Carbon Pricing and the Elasticity of CO2 Emissions
This paper examines the impacts of carbon pricing on CO2 emissions across various sectors in 39 countries over time.
We study the impacts of carbon pricing on CO2 emissions across five sectors for a panel of 39 countries covering 1990–2016. Constructing new sector-level carbon price data, we implement a novel approach to estimate the changes in CO2 emissions associated with (i) the introduction of carbon pricing regardless of the price level, (ii) the elasticity of emissions with respect to the price level, and (iii) the potential response of future emissions to possible carbon price trajectories. Using a synthetic control factor model, we find that the introduction of carbon pricing has reduced growth in total aggregate (national) CO2 emissions by 1–2 percent on average relative to imputed counterfactuals, with most abatement occurring in the electricity and heat sector. Exploiting variation in observed carbon prices to explain heterogeneity in treatment effects, we decompose the average treatment effect obtained from the synthetic control factor model to distinguish the effect of merely introducing a carbon price from the effect of the price level itself.
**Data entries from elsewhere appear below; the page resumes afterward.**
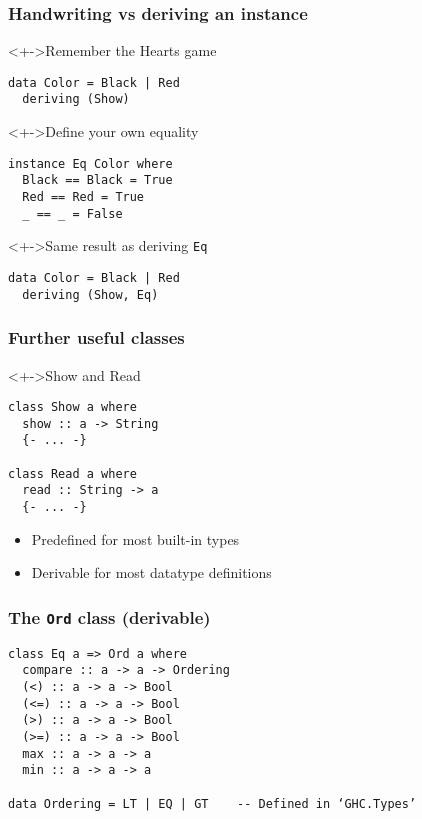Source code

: \documentclass{beamer}
\begin{document}
\begin{frame}[fragile]
  \frametitle{Handwriting vs deriving an instance}
  \begin{block}<+->{Remember the Hearts game}
\begin{verbatim}
data Color = Black | Red
  deriving (Show)
\end{verbatim}
  \end{block}
  \begin{block}<+->{Define your own equality}
\begin{verbatim}
instance Eq Color where
  Black == Black = True
  Red == Red = True
  _ == _ = False
\end{verbatim}
  \end{block}
  \begin{block}<+->{Same result as deriving \texttt{Eq}}
\begin{verbatim}
data Color = Black | Red
  deriving (Show, Eq)
\end{verbatim}
  \end{block}
\end{frame}
\begin{frame}[fragile]
  \frametitle{Further useful classes}
  \begin{block}<+->{Show and Read}
\begin{verbatim}
class Show a where
  show :: a -> String
  {- ... -}

class Read a where
  read :: String -> a
  {- ... -}
\end{verbatim}
    \begin{itemize}
    \item Predefined for most built-in types
    \item Derivable for most datatype definitions
    \end{itemize}
  \end{block}
\end{frame}
\begin{frame}[fragile]
  \frametitle{The \texttt{Ord} class (derivable)}
\begin{verbatim}
class Eq a => Ord a where
  compare :: a -> a -> Ordering
  (<) :: a -> a -> Bool
  (<=) :: a -> a -> Bool
  (>) :: a -> a -> Bool
  (>=) :: a -> a -> Bool
  max :: a -> a -> a
  min :: a -> a -> a

data Ordering = LT | EQ | GT 	-- Defined in ‘GHC.Types’
\end{verbatim}
\end{frame}
\end{document}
We find a small and imprecisely estimated semielasticity of a 0.03 percent reduction in emissions growth per average $1/metric ton of CO2. Simulating the response of future global emissions to several possible carbon price trajectories, we conclude that carbon pricing alone, even if implemented globally at a level equivalent to the world’s current highest recorded price in Sweden, is unlikely to be sufficient to achieve emission reductions consistent with the Paris climate agreement.